On the high end are Norma Kamali’s much-coveted Bill Mio suits ($350), which have the ruched bodice and generous proportions of the suits ’40s swimming champion-turned-sexy movie star Esther Williams wore. (Interestingly, Ms. Kamali started making swimwear in 1970, at the advent of a long, dark American love affair with skimpiness. This culminated in the ’90s with the Brazilian-exported thong, at which point women said, collectively, Please!)
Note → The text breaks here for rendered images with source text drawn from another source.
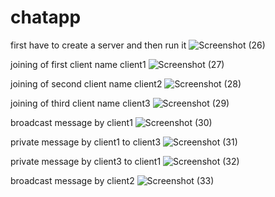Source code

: # chatapp
first have to create a server and then run it
![Screenshot (26)](https://user-images.githubusercontent.com/46593800/68313197-34631280-00da-11ea-9465-d46ac7961c9f.png)

joining of first client name client1
![Screenshot (27)](https://user-images.githubusercontent.com/46593800/68313198-34fba900-00da-11ea-91ac-fc8352f84a74.png)

joining of second client name client2
![Screenshot (28)](https://user-images.githubusercontent.com/46593800/68313199-34fba900-00da-11ea-89b0-5dce838fcd70.png)

joining of third client name client3
![Screenshot (29)](https://user-images.githubusercontent.com/46593800/68313201-34fba900-00da-11ea-8ae7-5457b1fb7b44.png)

broadcast message by client1
![Screenshot (30)](https://user-images.githubusercontent.com/46593800/68313203-34fba900-00da-11ea-89f6-fd9f7f05c750.png)

private message by client1 to client3
![Screenshot (31)](https://user-images.githubusercontent.com/46593800/68313204-35943f80-00da-11ea-9c1c-95378087cbeb.png)

private message by client3 to client1
![Screenshot (32)](https://user-images.githubusercontent.com/46593800/68313205-35943f80-00da-11ea-88fc-92ace3dcb1b6.png)

broadcast message by client2
![Screenshot (33)](https://user-images.githubusercontent.com/46593800/68313206-35943f80-00da-11ea-86e7-785baf41371a.png)
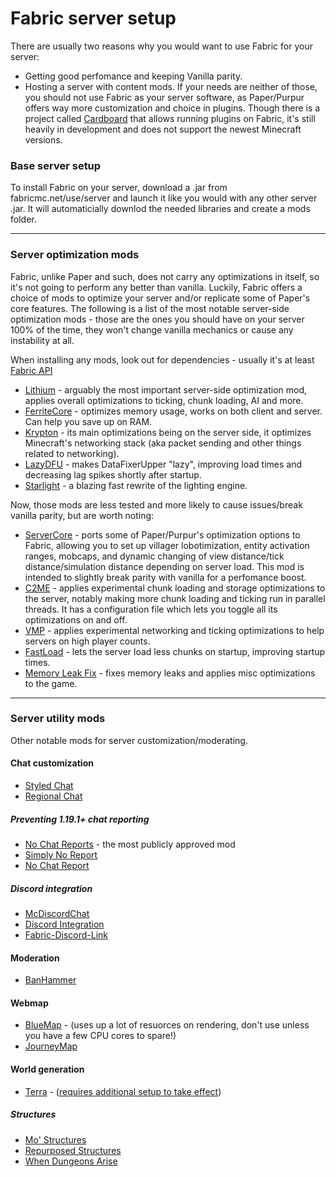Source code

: # Fabric server setup
There are usually two reasons why you would want to use Fabric for your server:
- Getting good perfomance and keeping Vanilla parity.
- Hosting a server with content mods.
If your needs are neither of those, you should not use Fabric as your server software, as Paper/Purpur offers way more customization and choice in plugins.
Though there is a project called [Cardboard](https://github.com/CardboardPowered/cardboard) that allows running plugins on Fabric, it's still heavily in development and does not support the newest Minecraft versions.

### Base server setup
To install Fabric on your server, download a .jar from fabricmc.net/use/server and launch it like you would with any other server .jar. It will automaticially downlod the needed libraries and create a mods folder.

---

### Server optimization mods
Fabric, unlike Paper and such, does not carry any optimizations in itself, so it's not going to perform any better than vanilla.
Luckily, Fabric offers a choice of mods to optimize your server and/or replicate some of Paper's core features. The following is a list of the most notable server-side optimization mods - those are the ones you should have on your server 100% of the time, they won't change vanilla mechanics or cause any instability at all.

When installing any mods, look out for dependencies - usually it's at least [Fabric API]()

- [Lithium](https://modrinth.com/mod/lithium) - arguably the most important server-side optimization mod, applies overall optimizations to ticking, chunk loading, AI and more.
- [FerriteCore](https://modrinth.com/mod/ferrite-core) - optimizes memory usage, works on both client and server. Can help you save up on RAM.
- [Krypton](https://modrinth.com/mod/krypton) - its main optimizations being on the server side, it optimizes Minecraft's networking stack (aka packet sending and other things related to networking).
- [LazyDFU](https://modrinth.com/mod/lazydfu) - makes DataFixerUpper "lazy", improving load times and decreasing lag spikes shortly after startup. 
- [Starlight](https://modrinth.com/mod/starlight) - a blazing fast rewrite of the lighting engine.

Now, those mods are less tested and more likely to cause issues/break vanilla parity, but are worth noting:

- [ServerCore](https://modrinth.com/mod/servercore) - ports some of Paper/Purpur's optimization options to Fabric, allowing you to set up villager lobotimization, entity activation ranges, mobcaps, and dynamic changing of view distance/tick distance/simulation distance depending on server load. This mod is intended to slightly break parity with vanilla for a perfomance boost.
- [C2ME](https://modrinth.com/mod/c2me-fabric) - applies experimental chunk loading and storage optimizations to the server, notably making more chunk loading and ticking run in parallel threads. It has a configuration file which lets you toggle all its optimizations on and off.
- [VMP](https://modrinth.com/mod/vmp-fabric) - applies experimental networking and ticking optimizations to help servers on high player counts.
- [FastLoad](https://modrinth.com/mod/fastload) - lets the server load less chunks on startup, improving startup times.
- [Memory Leak Fix](https://modrinth.com/mod/memoryleakfix) - fixes memory leaks and applies misc optimizations to the game.

---

### Server utility mods

Other notable mods for server customization/moderating.

#### Chat customization

- [Styled Chat](https://modrinth.com/mod/styled-chat)
- [Regional Chat](https://modrinth.com/mod/regional-chat)

##### Preventing 1.19.1+ chat reporting

- [No Chat Reports](https://modrinth.com/mod/no-chat-reports) - the most publicly approved mod
- [Simply No Report](https://modrinth.com/mod/simply-no-report)
- [No Chat Report](https://modrinth.com/mod/no-chat-report)

##### Discord integration

- [McDiscordChat](https://modrinth.com/mod/mcdiscordchat)
- [Discord Integration](https://modrinth.com/mod/dcintegration)
- [Fabric-Discord-Link](https://modrinth.com/mod/fabric-discord-link)

#### Moderation

- [BanHammer]()

#### Webmap

- [BlueMap](https://modrinth.com/mod/bluemap) - (uses up a lot of resuorces on rendering, don't use unless you have a few CPU cores to spare!)
- [JourneyMap](https://modrinth.com/mod/journeymap)

#### World generation

- [Terra](https://modrinth.com/mod/terra) - ([requires additional setup to take effect](https://terra.polydev.org/install/mod-server-world-creation.html))

##### Structures

- [Mo' Structures](https://modrinth.com/mod/mo-structures)
- [Repurposed Structures](https://modrinth.com/mod/repurposed-structures-fabric)
- [When Dungeons Arise](https://modrinth.com/mod/when-dungeons-arise)
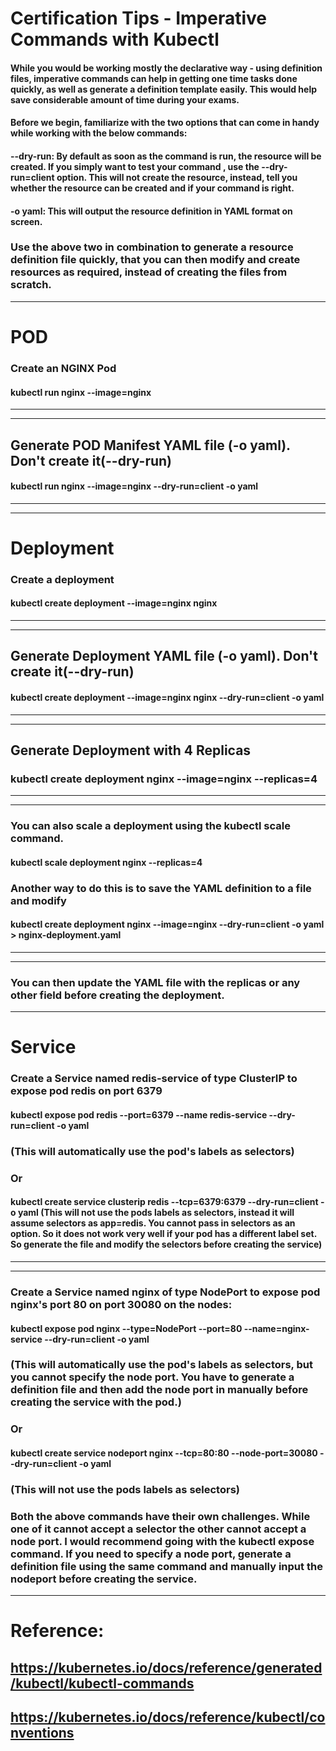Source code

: # Certification Tips - Imperative Commands with Kubectl

#### While you would be working mostly the declarative way - using definition files, imperative commands can help in getting one time tasks done quickly, as well as generate a definition template easily. This would help save considerable amount of time during your exams.

#### Before we begin, familiarize with the two options that can come in handy while working with the below commands:


#### --dry-run: By default as soon as the command is run, the resource will be created. If you simply want to test your command , use the --dry-run=client option. This will not create the resource, instead, tell you whether the resource can be created and if your command is right.

#### -o yaml: This will output the resource definition in YAML format on screen.


### Use the above two in combination to generate a resource definition file quickly, that you can then modify and create resources as required, instead of creating the files from scratch.

-----------------------------------------------------------------------------------

# POD
### Create an NGINX Pod

#### kubectl run nginx --image=nginx

----------------------------------------------------------------------------------


----------------------------------------------------------------------------------

## Generate POD Manifest YAML file (-o yaml). Don't create it(--dry-run)

#### kubectl run nginx --image=nginx --dry-run=client -o yaml

----------------------------------------------------------------------------------


----------------------------------------------------------------------------------

# Deployment
### Create a deployment

#### kubectl create deployment --image=nginx nginx

----------------------------------------------------------------------------------


----------------------------------------------------------------------------------

## Generate Deployment YAML file (-o yaml). Don't create it(--dry-run)

#### kubectl create deployment --image=nginx nginx --dry-run=client -o yaml

----------------------------------------------------------------------------------


----------------------------------------------------------------------------------

## Generate Deployment with 4 Replicas

### kubectl create deployment nginx --image=nginx --replicas=4

----------------------------------------------------------------------------------


----------------------------------------------------------------------------------

### You can also scale a deployment using the kubectl scale command.

#### kubectl scale deployment nginx --replicas=4

### Another way to do this is to save the YAML definition to a file and modify

#### kubectl create deployment nginx --image=nginx --dry-run=client -o yaml > nginx-deployment.yaml

----------------------------------------------------------------------------------


----------------------------------------------------------------------------------


### You can then update the YAML file with the replicas or any other field before creating the deployment.


----------------------------------------------------------------------------------

# Service
### Create a Service named redis-service of type ClusterIP to expose pod redis on port 6379

#### kubectl expose pod redis --port=6379 --name redis-service --dry-run=client -o yaml

### (This will automatically use the pod's labels as selectors)

### Or

#### kubectl create service clusterip redis --tcp=6379:6379 --dry-run=client -o yaml (This will not use the pods labels as selectors, instead it will assume selectors as app=redis. You cannot pass in selectors as an option. So it does not work very well if your pod has a different label set. So generate the file and modify the selectors before creating the service)

----------------------------------------------------------------------------------


----------------------------------------------------------------------------------

### Create a Service named nginx of type NodePort to expose pod nginx's port 80 on port 30080 on the nodes:

#### kubectl expose pod nginx --type=NodePort --port=80 --name=nginx-service --dry-run=client -o yaml

### (This will automatically use the pod's labels as selectors, but you cannot specify the node port. You have to generate a definition file and then add the node port in manually before creating the service with the pod.)

### Or

#### kubectl create service nodeport nginx --tcp=80:80 --node-port=30080 --dry-run=client -o yaml

### (This will not use the pods labels as selectors)

### Both the above commands have their own challenges. While one of it cannot accept a selector the other cannot accept a node port. I would recommend going with the kubectl expose command. If you need to specify a node port, generate a definition file using the same command and manually input the nodeport before creating the service.

----------------------------------------------------------------------------------

# Reference:
## https://kubernetes.io/docs/reference/generated/kubectl/kubectl-commands
## https://kubernetes.io/docs/reference/kubectl/conventions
On the low end, trendy, youthful retailers like Urban Outfitters and Juicy Couture have embraced modest, sweetheart-necklined one-pieces, perhaps meant to be worn ironically to one’s Hamptons share house or to sunbathe at McCarren Park. After all, for the fit 20-something, a gratuitously modest suit is almost more transgressive than an eentsy bikini. It says, approximately: My body is so hot that I don’t even have to show you how hot it is.
‘A Little Tension’
“I like how the ruffles cover your chest and add a little tension without revealing too much,” said designer Araks, who makes a popular retro-inspired two-piece with a halter top and high-waisted bottom that retails at La Petite Coquette. “It’s flirty, but it still has an innocence to it.”
At Macy’s, reissued Jantzen one-pieces, marketed by a glossy ad campaign featuring the model Carolyn Murphy (whose sex tape disappeared quickly, demurely from the collective radar), have been flying off the shelves this year and hard to find online since March in sizes under 8. “This whole retro trend is in general in the fashion world,” said Nicole Fischelis, the store’s fashion director. “There is a fusion of contemporary, today and yesterday, whether the ’40s, ’50s or ’60s.”
But at Bloomingdale’s, the retro trend—rather than striking customers as a welcome reprieve from the low-slung bikini or a subversive fashion statement—seemed to be perplexing more than a few (retro styles by Anne Cole, Carmen Marc Valvo and Juicy Couture abounded, but the string and bandeau bikini still ruled the sales floor). “Probably for someone who’s not particularly athletic or sporty,” sniffed Kathy Voss, 30, a tourist from London. “It’s a more ‘look at me’ swimming costume, rather than the ‘I’m going to swim 20 kilometers.’”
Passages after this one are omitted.